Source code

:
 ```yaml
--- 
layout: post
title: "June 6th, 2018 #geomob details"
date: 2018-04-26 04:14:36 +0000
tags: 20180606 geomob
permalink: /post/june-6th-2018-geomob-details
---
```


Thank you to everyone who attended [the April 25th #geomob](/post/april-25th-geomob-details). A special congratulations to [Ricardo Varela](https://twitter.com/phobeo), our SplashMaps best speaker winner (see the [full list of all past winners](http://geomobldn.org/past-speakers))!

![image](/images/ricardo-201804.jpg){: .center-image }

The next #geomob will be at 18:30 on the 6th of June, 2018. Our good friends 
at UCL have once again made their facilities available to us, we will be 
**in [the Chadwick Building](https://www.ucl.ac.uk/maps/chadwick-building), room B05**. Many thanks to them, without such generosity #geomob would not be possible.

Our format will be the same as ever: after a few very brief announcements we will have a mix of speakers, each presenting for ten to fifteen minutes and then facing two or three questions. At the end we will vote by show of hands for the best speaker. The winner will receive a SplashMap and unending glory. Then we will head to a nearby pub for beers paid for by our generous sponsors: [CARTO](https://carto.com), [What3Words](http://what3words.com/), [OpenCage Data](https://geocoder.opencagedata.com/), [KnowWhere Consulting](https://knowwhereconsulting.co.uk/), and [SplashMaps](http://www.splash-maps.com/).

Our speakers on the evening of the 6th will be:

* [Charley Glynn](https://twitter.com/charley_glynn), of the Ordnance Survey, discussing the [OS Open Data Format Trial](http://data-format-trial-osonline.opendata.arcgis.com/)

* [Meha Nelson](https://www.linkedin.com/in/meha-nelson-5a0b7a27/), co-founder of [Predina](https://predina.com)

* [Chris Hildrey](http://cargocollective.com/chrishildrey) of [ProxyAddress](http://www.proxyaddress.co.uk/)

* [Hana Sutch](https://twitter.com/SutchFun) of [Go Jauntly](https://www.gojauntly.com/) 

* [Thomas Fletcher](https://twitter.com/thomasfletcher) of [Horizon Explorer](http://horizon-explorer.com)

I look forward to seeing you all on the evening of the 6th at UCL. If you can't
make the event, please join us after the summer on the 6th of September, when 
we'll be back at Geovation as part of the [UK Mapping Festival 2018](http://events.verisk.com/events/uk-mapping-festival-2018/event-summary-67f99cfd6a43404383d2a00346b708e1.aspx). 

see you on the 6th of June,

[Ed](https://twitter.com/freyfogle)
-------------------------
▸ WORK INSTRUCTION: Restate verbatim the first line above and all lines after it through the line containing "Thank you to"; omit the rest.

▸ EXPECTED ANSWER:
Source code

:
 ```yaml
--- 
layout: post
title: "June 6th, 2018 #geomob details"
date: 2018-04-26 04:14:36 +0000
tags: 20180606 geomob
permalink: /post/june-6th-2018-geomob-details
---
```


Thank you to everyone who attended [the April 25th #geomob](/post/april-25th-geomob-details). A special congratulations to [Ricardo Varela](https://twitter.com/phobeo), our SplashMaps best speaker winner (see the [full list of all past winners](http://geomobldn.org/past-speakers))!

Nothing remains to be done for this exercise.